══ Task input
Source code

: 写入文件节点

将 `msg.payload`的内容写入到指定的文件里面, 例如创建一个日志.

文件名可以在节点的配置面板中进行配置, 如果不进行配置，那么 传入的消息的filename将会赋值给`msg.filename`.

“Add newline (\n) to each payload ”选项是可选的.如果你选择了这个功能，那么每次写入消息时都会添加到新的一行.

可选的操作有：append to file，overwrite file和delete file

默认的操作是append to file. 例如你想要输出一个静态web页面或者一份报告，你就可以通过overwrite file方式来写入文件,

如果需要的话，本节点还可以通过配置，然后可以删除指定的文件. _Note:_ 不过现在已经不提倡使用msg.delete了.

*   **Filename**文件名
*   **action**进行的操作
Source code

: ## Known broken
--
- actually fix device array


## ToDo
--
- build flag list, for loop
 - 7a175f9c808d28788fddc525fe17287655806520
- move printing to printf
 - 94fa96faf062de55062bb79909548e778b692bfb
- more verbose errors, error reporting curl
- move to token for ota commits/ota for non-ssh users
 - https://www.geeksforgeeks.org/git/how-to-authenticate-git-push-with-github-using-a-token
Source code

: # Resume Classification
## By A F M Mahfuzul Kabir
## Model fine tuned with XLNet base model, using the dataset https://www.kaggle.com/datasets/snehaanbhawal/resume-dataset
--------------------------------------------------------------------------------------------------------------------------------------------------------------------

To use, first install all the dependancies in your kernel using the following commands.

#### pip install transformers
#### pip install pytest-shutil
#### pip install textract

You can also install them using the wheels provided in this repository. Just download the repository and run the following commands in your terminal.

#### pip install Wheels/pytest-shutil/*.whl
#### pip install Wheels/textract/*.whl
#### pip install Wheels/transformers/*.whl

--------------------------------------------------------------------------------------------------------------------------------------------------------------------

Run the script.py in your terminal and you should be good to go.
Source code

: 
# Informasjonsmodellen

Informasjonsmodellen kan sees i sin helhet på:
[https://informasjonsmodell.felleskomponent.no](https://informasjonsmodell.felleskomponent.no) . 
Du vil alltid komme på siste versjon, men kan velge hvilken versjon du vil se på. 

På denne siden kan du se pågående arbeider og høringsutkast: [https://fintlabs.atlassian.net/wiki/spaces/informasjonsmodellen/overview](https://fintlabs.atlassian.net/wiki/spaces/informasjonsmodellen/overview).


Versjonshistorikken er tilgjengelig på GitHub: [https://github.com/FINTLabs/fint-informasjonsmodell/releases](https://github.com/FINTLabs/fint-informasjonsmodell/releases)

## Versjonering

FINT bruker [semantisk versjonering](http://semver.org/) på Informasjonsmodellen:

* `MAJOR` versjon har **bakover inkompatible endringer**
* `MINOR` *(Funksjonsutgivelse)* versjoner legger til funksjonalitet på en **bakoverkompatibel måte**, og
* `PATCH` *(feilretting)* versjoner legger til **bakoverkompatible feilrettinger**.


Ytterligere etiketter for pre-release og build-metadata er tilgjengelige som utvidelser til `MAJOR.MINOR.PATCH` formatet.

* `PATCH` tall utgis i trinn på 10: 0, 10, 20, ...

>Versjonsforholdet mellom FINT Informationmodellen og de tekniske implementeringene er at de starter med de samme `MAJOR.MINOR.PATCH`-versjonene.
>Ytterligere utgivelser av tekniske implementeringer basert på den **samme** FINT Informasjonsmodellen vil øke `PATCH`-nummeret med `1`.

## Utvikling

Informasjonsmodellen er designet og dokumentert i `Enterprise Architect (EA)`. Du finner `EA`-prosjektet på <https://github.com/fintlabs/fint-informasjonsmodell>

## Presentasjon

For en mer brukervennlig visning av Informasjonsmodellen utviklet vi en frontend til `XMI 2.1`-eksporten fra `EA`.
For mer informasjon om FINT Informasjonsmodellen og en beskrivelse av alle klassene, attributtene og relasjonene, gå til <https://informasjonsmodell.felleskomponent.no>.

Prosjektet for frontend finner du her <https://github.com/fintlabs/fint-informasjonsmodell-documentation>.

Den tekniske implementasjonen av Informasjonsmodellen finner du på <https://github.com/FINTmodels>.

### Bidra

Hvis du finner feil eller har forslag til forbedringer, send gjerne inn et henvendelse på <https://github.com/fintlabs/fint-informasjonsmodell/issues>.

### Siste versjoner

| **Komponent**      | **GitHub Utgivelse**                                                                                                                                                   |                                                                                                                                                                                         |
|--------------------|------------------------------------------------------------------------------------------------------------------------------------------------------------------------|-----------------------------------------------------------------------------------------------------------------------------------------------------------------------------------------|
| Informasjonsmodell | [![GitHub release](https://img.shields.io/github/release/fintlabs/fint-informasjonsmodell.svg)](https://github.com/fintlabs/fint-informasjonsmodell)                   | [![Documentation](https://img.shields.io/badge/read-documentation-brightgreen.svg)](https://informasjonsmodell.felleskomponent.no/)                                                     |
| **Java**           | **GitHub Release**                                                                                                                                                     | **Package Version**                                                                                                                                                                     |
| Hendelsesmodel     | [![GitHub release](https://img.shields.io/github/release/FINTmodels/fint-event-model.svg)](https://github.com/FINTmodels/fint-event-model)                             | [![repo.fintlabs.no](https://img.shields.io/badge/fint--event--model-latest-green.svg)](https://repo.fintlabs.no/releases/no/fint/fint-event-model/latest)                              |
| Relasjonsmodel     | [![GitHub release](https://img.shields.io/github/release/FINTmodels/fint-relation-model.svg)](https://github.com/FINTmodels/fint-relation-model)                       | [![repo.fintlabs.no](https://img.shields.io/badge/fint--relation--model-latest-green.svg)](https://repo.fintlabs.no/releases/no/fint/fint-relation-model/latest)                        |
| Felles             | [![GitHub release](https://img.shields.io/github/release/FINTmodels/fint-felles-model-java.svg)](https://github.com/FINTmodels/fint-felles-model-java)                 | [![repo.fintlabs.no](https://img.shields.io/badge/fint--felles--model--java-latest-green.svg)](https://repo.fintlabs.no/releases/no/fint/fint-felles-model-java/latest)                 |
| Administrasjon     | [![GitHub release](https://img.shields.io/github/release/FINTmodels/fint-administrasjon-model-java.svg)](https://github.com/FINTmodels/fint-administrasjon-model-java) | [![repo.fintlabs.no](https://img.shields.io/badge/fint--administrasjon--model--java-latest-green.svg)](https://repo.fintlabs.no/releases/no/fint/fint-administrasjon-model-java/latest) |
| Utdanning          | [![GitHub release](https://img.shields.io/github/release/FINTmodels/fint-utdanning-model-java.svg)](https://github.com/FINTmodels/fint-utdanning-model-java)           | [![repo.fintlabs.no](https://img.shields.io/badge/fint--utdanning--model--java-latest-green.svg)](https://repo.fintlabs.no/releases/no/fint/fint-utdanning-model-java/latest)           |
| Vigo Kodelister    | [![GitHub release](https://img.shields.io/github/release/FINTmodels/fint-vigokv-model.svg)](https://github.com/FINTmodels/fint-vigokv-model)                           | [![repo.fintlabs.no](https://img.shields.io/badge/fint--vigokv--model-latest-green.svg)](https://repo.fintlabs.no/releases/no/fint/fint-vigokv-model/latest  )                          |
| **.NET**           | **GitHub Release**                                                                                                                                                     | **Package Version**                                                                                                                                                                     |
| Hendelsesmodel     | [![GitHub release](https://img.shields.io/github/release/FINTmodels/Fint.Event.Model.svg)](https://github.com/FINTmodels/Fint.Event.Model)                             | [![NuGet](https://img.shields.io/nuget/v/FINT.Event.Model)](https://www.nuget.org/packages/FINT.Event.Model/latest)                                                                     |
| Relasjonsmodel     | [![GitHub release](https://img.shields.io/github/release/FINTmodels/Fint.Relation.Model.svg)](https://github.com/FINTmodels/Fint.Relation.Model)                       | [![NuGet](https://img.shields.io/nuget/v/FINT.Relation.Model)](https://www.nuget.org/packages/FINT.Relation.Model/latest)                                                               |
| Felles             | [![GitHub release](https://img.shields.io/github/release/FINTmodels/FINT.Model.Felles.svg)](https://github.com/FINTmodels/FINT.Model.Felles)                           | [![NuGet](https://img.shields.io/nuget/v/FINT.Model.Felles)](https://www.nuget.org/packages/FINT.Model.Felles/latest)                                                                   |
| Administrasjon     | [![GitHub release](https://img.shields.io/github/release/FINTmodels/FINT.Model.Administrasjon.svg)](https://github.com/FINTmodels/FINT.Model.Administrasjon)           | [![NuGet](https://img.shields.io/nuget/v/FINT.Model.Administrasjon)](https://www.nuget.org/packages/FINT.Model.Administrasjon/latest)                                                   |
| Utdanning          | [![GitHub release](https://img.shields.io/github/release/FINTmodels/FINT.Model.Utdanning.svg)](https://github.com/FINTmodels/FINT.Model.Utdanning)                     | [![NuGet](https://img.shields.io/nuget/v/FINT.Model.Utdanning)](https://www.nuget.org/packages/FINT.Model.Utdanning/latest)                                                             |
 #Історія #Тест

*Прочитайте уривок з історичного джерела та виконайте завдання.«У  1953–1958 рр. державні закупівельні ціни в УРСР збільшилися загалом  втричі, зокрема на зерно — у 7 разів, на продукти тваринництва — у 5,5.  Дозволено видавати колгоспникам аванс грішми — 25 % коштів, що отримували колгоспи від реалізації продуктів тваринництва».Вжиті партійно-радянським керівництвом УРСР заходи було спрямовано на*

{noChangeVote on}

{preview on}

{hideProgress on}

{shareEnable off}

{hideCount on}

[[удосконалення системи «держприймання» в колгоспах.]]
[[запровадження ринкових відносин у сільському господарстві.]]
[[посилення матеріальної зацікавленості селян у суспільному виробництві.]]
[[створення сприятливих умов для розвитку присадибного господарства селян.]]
════
### Activity
Answer with one number, namely the count of lines in the entries that include the word "pytest".

### Written solution
2